— Task inputs —
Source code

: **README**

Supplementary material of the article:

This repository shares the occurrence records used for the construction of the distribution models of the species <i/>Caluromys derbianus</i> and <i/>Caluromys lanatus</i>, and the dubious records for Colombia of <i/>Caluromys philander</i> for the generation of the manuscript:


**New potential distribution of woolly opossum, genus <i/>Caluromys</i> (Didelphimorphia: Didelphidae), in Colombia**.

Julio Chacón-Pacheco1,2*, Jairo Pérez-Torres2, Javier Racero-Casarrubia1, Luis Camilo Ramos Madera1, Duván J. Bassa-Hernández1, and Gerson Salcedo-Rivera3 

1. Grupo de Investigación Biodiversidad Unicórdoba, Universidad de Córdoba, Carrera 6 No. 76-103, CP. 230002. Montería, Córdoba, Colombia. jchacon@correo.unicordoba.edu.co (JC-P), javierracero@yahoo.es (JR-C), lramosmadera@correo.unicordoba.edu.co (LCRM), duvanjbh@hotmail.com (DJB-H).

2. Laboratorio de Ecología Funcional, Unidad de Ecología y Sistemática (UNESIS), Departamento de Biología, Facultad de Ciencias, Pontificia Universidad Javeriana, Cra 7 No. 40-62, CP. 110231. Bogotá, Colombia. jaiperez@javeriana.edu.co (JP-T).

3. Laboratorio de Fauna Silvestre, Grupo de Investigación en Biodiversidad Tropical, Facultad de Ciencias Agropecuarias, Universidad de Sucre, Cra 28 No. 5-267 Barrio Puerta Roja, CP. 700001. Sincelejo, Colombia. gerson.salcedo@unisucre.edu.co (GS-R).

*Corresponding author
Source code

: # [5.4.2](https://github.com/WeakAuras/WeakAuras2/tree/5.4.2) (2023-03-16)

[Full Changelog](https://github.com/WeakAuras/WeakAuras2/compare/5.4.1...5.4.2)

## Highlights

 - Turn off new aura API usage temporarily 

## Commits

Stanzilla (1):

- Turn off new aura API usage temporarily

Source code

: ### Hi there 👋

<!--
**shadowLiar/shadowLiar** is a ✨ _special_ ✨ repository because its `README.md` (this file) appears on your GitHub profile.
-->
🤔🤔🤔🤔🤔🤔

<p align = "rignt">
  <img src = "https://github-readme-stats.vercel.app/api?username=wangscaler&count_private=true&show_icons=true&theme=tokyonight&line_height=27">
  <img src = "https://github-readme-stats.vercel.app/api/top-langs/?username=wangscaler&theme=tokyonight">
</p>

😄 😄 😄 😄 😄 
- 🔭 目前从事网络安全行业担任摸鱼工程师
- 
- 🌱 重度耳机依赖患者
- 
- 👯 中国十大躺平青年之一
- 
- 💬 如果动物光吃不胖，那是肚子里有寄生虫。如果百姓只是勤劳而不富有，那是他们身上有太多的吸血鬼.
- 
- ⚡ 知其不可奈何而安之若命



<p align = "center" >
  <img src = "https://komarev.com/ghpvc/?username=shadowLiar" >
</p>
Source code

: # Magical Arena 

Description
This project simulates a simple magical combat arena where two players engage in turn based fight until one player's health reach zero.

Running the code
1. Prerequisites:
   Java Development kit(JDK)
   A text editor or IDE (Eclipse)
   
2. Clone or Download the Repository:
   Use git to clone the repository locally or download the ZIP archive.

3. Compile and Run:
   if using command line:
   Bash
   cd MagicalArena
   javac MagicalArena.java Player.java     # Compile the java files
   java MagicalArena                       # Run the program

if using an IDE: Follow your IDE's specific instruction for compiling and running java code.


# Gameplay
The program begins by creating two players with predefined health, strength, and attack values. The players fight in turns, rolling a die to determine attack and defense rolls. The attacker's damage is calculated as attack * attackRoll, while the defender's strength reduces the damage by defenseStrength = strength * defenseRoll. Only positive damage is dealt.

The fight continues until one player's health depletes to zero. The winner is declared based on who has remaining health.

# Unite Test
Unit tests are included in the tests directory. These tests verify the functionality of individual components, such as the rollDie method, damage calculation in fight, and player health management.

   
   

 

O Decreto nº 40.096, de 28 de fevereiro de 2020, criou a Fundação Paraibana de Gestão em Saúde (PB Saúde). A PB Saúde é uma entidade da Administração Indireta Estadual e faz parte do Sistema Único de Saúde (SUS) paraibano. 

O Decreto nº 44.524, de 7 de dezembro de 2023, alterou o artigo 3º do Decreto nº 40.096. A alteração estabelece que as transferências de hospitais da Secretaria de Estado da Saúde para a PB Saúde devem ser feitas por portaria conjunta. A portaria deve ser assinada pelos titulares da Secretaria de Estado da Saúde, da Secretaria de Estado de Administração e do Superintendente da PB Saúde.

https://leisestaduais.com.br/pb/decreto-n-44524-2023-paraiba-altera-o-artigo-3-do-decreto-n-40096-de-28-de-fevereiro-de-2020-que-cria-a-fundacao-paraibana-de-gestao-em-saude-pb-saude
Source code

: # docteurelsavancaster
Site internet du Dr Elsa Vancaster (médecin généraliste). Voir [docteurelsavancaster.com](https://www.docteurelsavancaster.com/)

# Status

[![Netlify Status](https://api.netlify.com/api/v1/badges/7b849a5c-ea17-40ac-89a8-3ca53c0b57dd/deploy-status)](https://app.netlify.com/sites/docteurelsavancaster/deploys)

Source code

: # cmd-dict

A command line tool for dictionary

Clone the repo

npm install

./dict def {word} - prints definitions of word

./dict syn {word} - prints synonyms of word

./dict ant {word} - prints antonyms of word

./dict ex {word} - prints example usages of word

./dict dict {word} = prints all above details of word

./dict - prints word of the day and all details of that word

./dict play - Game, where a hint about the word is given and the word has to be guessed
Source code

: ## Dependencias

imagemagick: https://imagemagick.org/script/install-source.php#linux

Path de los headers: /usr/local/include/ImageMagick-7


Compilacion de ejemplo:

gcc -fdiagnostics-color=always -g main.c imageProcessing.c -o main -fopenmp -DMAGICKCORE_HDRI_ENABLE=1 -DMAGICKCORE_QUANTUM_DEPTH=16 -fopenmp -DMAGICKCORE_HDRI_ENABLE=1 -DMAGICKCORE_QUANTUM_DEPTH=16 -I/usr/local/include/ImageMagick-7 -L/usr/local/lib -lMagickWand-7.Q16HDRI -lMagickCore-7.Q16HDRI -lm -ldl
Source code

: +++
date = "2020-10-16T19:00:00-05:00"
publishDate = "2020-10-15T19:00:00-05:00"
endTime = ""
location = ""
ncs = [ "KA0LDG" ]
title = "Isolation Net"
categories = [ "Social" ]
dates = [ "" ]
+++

— Exercise goal —
Find the number of lines in the material above that contain the word "until"; write that number and nothing else.

— Reply —
2